Have you heard that bankruptcy will ruin your credit for 10 years? This is a common misconception. The correct information is that the notation of bankruptcy may stay on your credit report for up to 10 years, but your credit score will not suffer that entire time because of it.
In fact, in many cases bankruptcy can help improve your credit score faster than paying off a large amount of credit card debt over time or settling accounts one by one.
Filing bankruptcy can cause your credit score to drop 100 to 200 points right away, depending on what your score was prior to filing.
However, after about a year from filing bankruptcy, even without doing a thing to “rebuild” your credit, your credit score will increase on its own. After two years, it should be back up to pre-bankruptcy numbers, if not higher.
How can bankruptcy be better for your credit score than paying or settling debt? Your credit score is produced by a formula of many different factors. Debt-to-income ratio is a large factor, as are recent delinquencies.
When you settle accounts, you would think this would have a positive impact on your credit score. However, there is some bad with the good, because the account entry will contain a notation that it was settled for less than full payment.
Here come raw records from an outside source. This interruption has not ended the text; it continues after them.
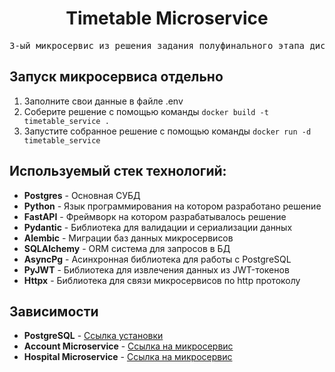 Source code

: <h1 align="center">Timetable Microservice</h1>
<pre align="center">3-ый микросервис из решения задания полуфинального этапа дисциплины «Backend-разработка: Web API»</pre>


## Запуск микросервиса отдельно
1. Заполните свои данные в файле .env
2. Соберите решение с помощью команды ```docker build -t timetable_service .```
3. Запустите собранное решение с помощью команды ```docker run -d timetable_service```

## Используемый стек технологий:
* __Postgres__ - Основная СУБД
* __Python__ - Язык программирования на котором разработано решение
* __FastAPI__ - Фреймворк на котором разрабатывалось решение
* __Pydantic__ - Библиотека для валидации и сериализации данных
* __Alembic__ - Миграции баз данных микросервисов
* __SQLAlchemy__ - ORM система для запросов в БД
* __AsyncPg__ - Асинхронная библиотека для работы с PostgreSQL
* __PyJWT__ - Библиотека для извлечения данных из JWT-токенов
* __Httpx__ - Библиотека для связи микросервисов по http протоколу

## Зависимости
* __PostgreSQL__ - [Ссылка установки](https://www.postgresql.org/download/)
* __Account Microservice__ - [Ссылка на микросервис](../auth/)
* __Hospital Microservice__ - [Ссылка на микросервис](../hospitals/)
When people are working to settle accounts, typically they are putting the money together by going delinquent on several other accounts. These delinquencies further decrease your credit score.
If you have a large amount of unsecured debt, such as credit cards, your credit score is likely not as high as it could be due to the debt-to-income ratio part of the formula.
If you have been more than 30 days late on any of these unsecured accounts, your credit score is severely impacted. In this case bankruptcy can improve your credit score faster than paying off all of the credit card debt over a long period of time because your debt to income ratio looks much better almost instantly.
Bankruptcy is not the best option in every scenario. It is important to look at the big picture when analyzing your options with regard to debt, which means comparing income to expenses, debt to assets, and weighing the pros and cons of each option.
When debt becomes overwhelming to the point of making it difficult to decide whether to pay credit cards or the mortgage, that is a good time to consult with an attorney or financial planner to become more educated on the different alternatives available to you.